Of course, Millennials have their own ammunition to use against Gen-Z. They’re the first generation raised by tablets and smartphones and their greatest claim to fame will always be that they made headlines back in 2018 for eating laundry detergent pods. Things really ramped up around February of this year when the younger generation tried to cancel fashion trends that have firmly been embedded in Millennial culture for more than a decade.

One TikTok user, a musician named Sarah Hester Ross, posted a diss track last month expressing her qualms with this using the lyrics:, "Hey Gen Z you can suck it, you can't tell me what to wear / 'Cause I've been rocking this side part since you had Kermit on your underwear — so cute!"

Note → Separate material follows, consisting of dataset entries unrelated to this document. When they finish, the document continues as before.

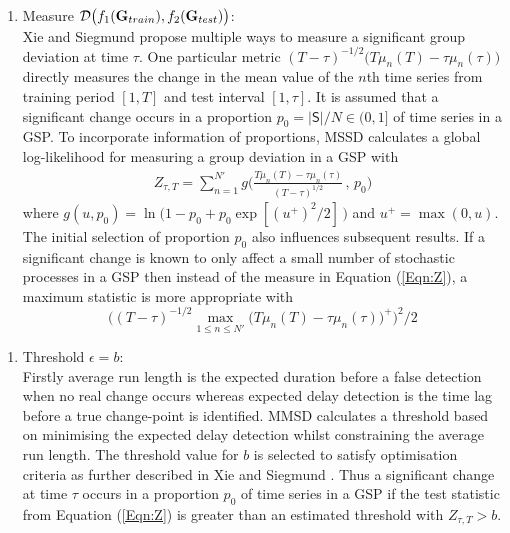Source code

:\begin{enumerate}[3.] 
\item Measure $ \mathcal{D}\big(f_1 ({\bf G}_{train}) , f_2({\bf G}_{test} )\big )$: \\
Xie and Siegmund  \cite{xie2013} propose multiple ways to measure a significant group deviation at time $\tau$. %
One particular metric $ (T-\tau)^{-1/2}  \big( T \mu_n(T) - \tau \mu_n(\tau) \big) $ directly measures the change in the mean value of the $n$th time series from training period $[1,T]$ and test interval $[1,\tau]$. 
It is assumed that a significant change occurs in a proportion $p_0 = |\mathsf{S}|/N \in (0,1]$ of time series in a GSP.   
 To incorporate information of proportions, MSSD calculates a global log-likelihood for measuring a group deviation in a GSP  with
\begin{align}
  Z_{\tau,T}=\sum_{n=1}^{N'} g\Big( \frac{   T \mu_n(T) - \tau \mu_n(\tau)  } {(T-\tau)^{1/2}}
 \, , \, p_0  \Big) \label{Eqn:Z} %
\end{align}
where  
$ g(u,p_0)= \ln \big(1-p_0+p_0 \exp[(u^+)^2/2] \,\big)$ and $u^+=\max(0,u)$. The initial selection of proportion $p_0$ also influences subsequent results.
If a significant change is known to only affect a small number of stochastic processes in a GSP then  instead of the measure in Equation (\ref{Eqn:Z}), a maximum statistic is more appropriate with 
\[ \Big( (T-\tau)^{-1/2}  \max_{1 \le n \le N'} 
\big( T \mu_n(T) - \tau \mu_n(\tau) \big)^+ \Big)^2/2  
\]
\end{enumerate}
\begin{enumerate}[4.]
\item Threshold $\epsilon = b $: \\ 
Firstly average run length is  the expected duration before a false detection when no real change occurs whereas expected delay detection is the time lag  before a true change-point is identified. 
MMSD calculates a threshold based on minimising the expected delay detection whilst constraining the average run length.  The threshold value for $b$ is selected  to satisfy optimisation criteria as further  described in Xie and Siegmund  \cite{xie2013}. Thus a significant change at time $\tau $ occurs in a proportion $p_0$ of time series in a GSP  if the test statistic from Equation (\ref{Eqn:Z}) is greater than an estimated threshold with $Z_{\tau,T}>b$. 
\end{enumerate}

The comment section of that video has since been turned off, but before it was, it garnered a lot of backlash from many Zoomers who questioned what they had to do with the cyclical phasing out of these fashion trends. Pulling the ultimate Uno Reverse card one us all, the sound has also become a very popular way to further mock Millennials by using the song as a soundtrack for transforming themselves into older Millennials – deep side parts, skinny jeans, long camisoles, infinity scarfs, knee-high boots and all.

The most interesting aspect of this online spat is that Gen Z seems to be winning. Not because either insults are wittier or their argument have more of a factual edge, it’s simply the fact that everyone from the media to small businesses and corporate giants are presently emulating ideologies of the group.

Although Gen Z are young, they are a massively diverse generation and a rapidly expanding group of employees, customers, and voters set to spread their influence in all sectors ranging from film and television to fashion, politics and everything in between. This is precisely what puts them at such an advantage.

They are steadily moving into a position of having significant buying power, making brands and businesses very willing to hear them out and cater towards their every need and demand.

In an interview with Jason Dorsey, the leading Gen Z and Millennial generation keynote speaker and researcher, who wrote the book, Zconomy: How Gen Z Will Change the Future of Business – and What to Do About It, Forbes published an article on how this group is expected to impact business for next 10 years or longer. In the article, Dorsey said: “Gen Z is the number one generation to write positive things online, to recommend brands and so forth. If you win them, you win them and their friends. It’s a huge opportunity.”

So, whether the world is ready for them or not, the reality is that for the time being, they’re going to be ruling the trend market for years to come, and guess what? We’ll all be hanging on to every word they say.